I have been mulling over writing a peak-fitting library for a while. I know Python fairly well and plan on implementing everything in Python to begin with but envisage that I may have to re-implement some core routines in a compiled language eventually.
IIRC, one of Python's original remits was as a prototyping language, however Python is pretty liberal in allowing functions, functors, objects to be passed to functions and methods, whereas I suspect the same is not true of say C or Fortran.
What should I know about designing functions/classes which I envisage will have to interface into the compiled language? And how much of these potential problems are dealt with by libraries such as cTypes, bgen, SWIG, Boost.Python, Cython or Python SIP?
For this particular use case (a fitting library), I imagine allowing users to define mathematical functions (Guassian, Lorentzian etc.) as Python functions which can then to be passed an interpreted by the compiled code fitting library. Passing and returning arrays is also essential.
Finally a question that I can really put a value answer to :).
I have investigated f2py, boost.python, swig, cython and pyrex for my work (PhD in optical measurement techniques). I used swig extensively, boost.python some and pyrex and cython a lot. I also used ctypes. This is my breakdown:
Disclaimer: This is my personal experience. I am not involved with any of these projects.
swig: does not play well with c++. It should, but name mangling problems in the linking step was a major headache for me on linux & Mac OS X. If you have C code and want it interfaced to python, it is a good solution. I wrapped the GTS for my needs and needed to write basically a C shared library which I could connect to. I would not recommend it.
Ctypes: I wrote a libdc1394 (IEEE Camera library) wrapper using ctypes and it was a very straigtforward experience. You can find the code on https://launchpad.net/pydc1394. It is a lot of work to convert headers to python code, but then everything works reliably. This is a good way if you want to interface an external library.
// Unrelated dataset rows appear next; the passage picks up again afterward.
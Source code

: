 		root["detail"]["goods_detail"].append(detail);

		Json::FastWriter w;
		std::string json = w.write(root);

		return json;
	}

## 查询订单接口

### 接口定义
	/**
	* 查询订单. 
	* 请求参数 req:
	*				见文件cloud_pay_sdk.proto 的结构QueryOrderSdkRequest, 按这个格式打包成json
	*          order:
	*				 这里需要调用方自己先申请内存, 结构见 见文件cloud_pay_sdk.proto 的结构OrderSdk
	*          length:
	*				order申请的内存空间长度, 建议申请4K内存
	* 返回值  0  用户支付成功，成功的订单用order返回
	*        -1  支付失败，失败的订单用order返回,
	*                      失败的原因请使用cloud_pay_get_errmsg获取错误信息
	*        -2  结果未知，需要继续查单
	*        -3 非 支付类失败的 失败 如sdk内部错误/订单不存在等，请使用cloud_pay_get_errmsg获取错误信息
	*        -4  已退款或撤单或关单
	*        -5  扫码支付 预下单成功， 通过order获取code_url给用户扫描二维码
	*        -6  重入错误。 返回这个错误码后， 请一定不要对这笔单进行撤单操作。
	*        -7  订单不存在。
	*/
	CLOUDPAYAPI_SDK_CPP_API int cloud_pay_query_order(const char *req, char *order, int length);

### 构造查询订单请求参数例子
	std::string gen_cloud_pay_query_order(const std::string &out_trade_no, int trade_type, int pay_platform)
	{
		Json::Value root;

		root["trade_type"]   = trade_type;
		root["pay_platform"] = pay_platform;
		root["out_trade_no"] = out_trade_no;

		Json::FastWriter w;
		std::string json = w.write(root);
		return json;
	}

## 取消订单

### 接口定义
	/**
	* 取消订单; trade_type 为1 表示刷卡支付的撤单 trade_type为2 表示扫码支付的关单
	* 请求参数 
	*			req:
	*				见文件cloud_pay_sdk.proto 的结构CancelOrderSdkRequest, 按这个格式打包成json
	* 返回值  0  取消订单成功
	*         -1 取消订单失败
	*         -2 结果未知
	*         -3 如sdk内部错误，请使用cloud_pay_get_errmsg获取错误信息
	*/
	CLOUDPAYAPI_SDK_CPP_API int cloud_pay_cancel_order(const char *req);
Ctypes is also in the stdlib of python, so everyone can use your code right away. This is also a good way to play around with a new lib in python quickly. I can recommend it to interface to external libs.
Boost.Python: Very enjoyable. If you already have C++ code of your own that you want to use in python, go for this. It is very easy to translate c++ class structures into python class structures this way. I recommend it if you have c++ code that you need in python.
Pyrex/Cython: Use Cython, not Pyrex. Period. Cython is more advanced and more enjoyable to use. Nowadays, I do everything with cython that i used to do with SWIG or Ctypes. It is also the best way if you have python code that runs too slow. The process is absolutely fantastic: you convert your python modules into cython modules, build them and keep profiling and optimizing like it still was python (no change of tools needed). You can then apply as much (or as little) C code mixed with your python code. This is by far faster then having to rewrite whole parts of your application in C; you only rewrite the inner loop.
Timings: ctypes has the highest call overhead (~700ns), followed by boost.python (322ns), then directly by swig (290ns). Cython has the lowest call overhead (124ns) and the best feedback where it spends time on (cProfile support!). The numbers are from my box calling a trivial function that returns an integer from an interactive shell; module import overhead is therefore not timed, only function call overhead is. It is therefore easiest and most productive to get python code fast by profiling and using cython.
Summary: For your problem, use Cython ;). I hope this rundown will be useful for some people. I'll gladly answer any remaining question.
Edit: I forget to mention: for numerical purposes (that is, connection to NumPy) use Cython; they have support for it (because they basically develop cython for this purpose). So this should be another +1 for your decision.